• [TASK TO CARRY OUT]: Each record below should be returned word for word, with no pictures included.

STUDY MATERIAL section start

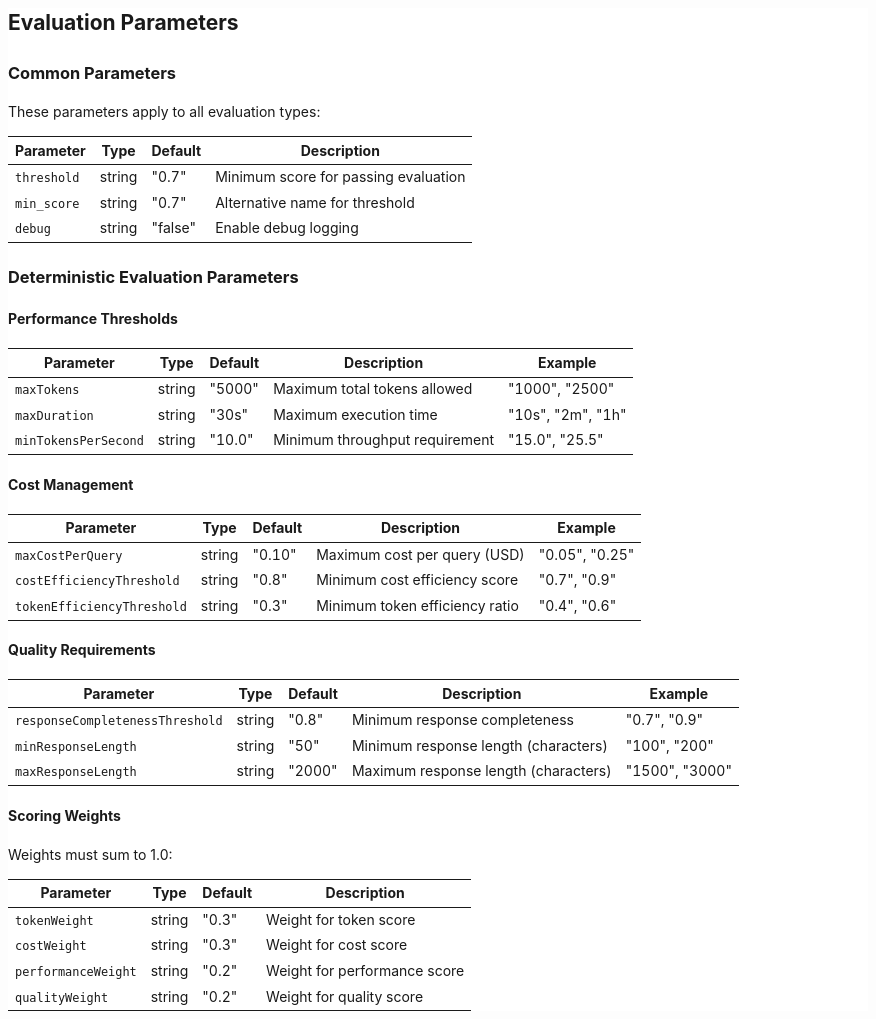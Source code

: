 ## Evaluation Parameters

### Common Parameters

These parameters apply to all evaluation types:

| Parameter | Type | Default | Description |
|-----------|------|---------|-------------|
| `threshold` | string | "0.7" | Minimum score for passing evaluation |
| `min_score` | string | "0.7" | Alternative name for threshold |
| `debug` | string | "false" | Enable debug logging |

### Deterministic Evaluation Parameters

#### Performance Thresholds

| Parameter | Type | Default | Description | Example |
|-----------|------|---------|-------------|---------|
| `maxTokens` | string | "5000" | Maximum total tokens allowed | "1000", "2500" |
| `maxDuration` | string | "30s" | Maximum execution time | "10s", "2m", "1h" |
| `minTokensPerSecond` | string | "10.0" | Minimum throughput requirement | "15.0", "25.5" |

#### Cost Management

| Parameter | Type | Default | Description | Example |
|-----------|------|---------|-------------|---------|
| `maxCostPerQuery` | string | "0.10" | Maximum cost per query (USD) | "0.05", "0.25" |
| `costEfficiencyThreshold` | string | "0.8" | Minimum cost efficiency score | "0.7", "0.9" |
| `tokenEfficiencyThreshold` | string | "0.3" | Minimum token efficiency ratio | "0.4", "0.6" |

#### Quality Requirements

| Parameter | Type | Default | Description | Example |
|-----------|------|---------|-------------|---------|
| `responseCompletenessThreshold` | string | "0.8" | Minimum response completeness | "0.7", "0.9" |
| `minResponseLength` | string | "50" | Minimum response length (characters) | "100", "200" |
| `maxResponseLength` | string | "2000" | Maximum response length (characters) | "1500", "3000" |

#### Scoring Weights

Weights must sum to 1.0:

| Parameter | Type | Default | Description |
|-----------|------|---------|-------------|
| `tokenWeight` | string | "0.3" | Weight for token score |
| `costWeight` | string | "0.3" | Weight for cost score |
| `performanceWeight` | string | "0.2" | Weight for performance score |
| `qualityWeight` | string | "0.2" | Weight for quality score |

STUDY MATERIAL section end

• [FINISHED TASK]:
Source code

: ## Evaluation Parameters

### Common Parameters

These parameters apply to all evaluation types:

| Parameter | Type | Default | Description |
|-----------|------|---------|-------------|
| `threshold` | string | "0.7" | Minimum score for passing evaluation |
| `min_score` | string | "0.7" | Alternative name for threshold |
| `debug` | string | "false" | Enable debug logging |

### Deterministic Evaluation Parameters

#### Performance Thresholds

| Parameter | Type | Default | Description | Example |
|-----------|------|---------|-------------|---------|
| `maxTokens` | string | "5000" | Maximum total tokens allowed | "1000", "2500" |
| `maxDuration` | string | "30s" | Maximum execution time | "10s", "2m", "1h" |
| `minTokensPerSecond` | string | "10.0" | Minimum throughput requirement | "15.0", "25.5" |

#### Cost Management

| Parameter | Type | Default | Description | Example |
|-----------|------|---------|-------------|---------|
| `maxCostPerQuery` | string | "0.10" | Maximum cost per query (USD) | "0.05", "0.25" |
| `costEfficiencyThreshold` | string | "0.8" | Minimum cost efficiency score | "0.7", "0.9" |
| `tokenEfficiencyThreshold` | string | "0.3" | Minimum token efficiency ratio | "0.4", "0.6" |

#### Quality Requirements

| Parameter | Type | Default | Description | Example |
|-----------|------|---------|-------------|---------|
| `responseCompletenessThreshold` | string | "0.8" | Minimum response completeness | "0.7", "0.9" |
| `minResponseLength` | string | "50" | Minimum response length (characters) | "100", "200" |
| `maxResponseLength` | string | "2000" | Maximum response length (characters) | "1500", "3000" |

#### Scoring Weights

Weights must sum to 1.0:

| Parameter | Type | Default | Description |
|-----------|------|---------|-------------|
| `tokenWeight` | string | "0.3" | Weight for token score |
| `costWeight` | string | "0.3" | Weight for cost score |
| `performanceWeight` | string | "0.2" | Weight for performance score |
| `qualityWeight` | string | "0.2" | Weight for quality score |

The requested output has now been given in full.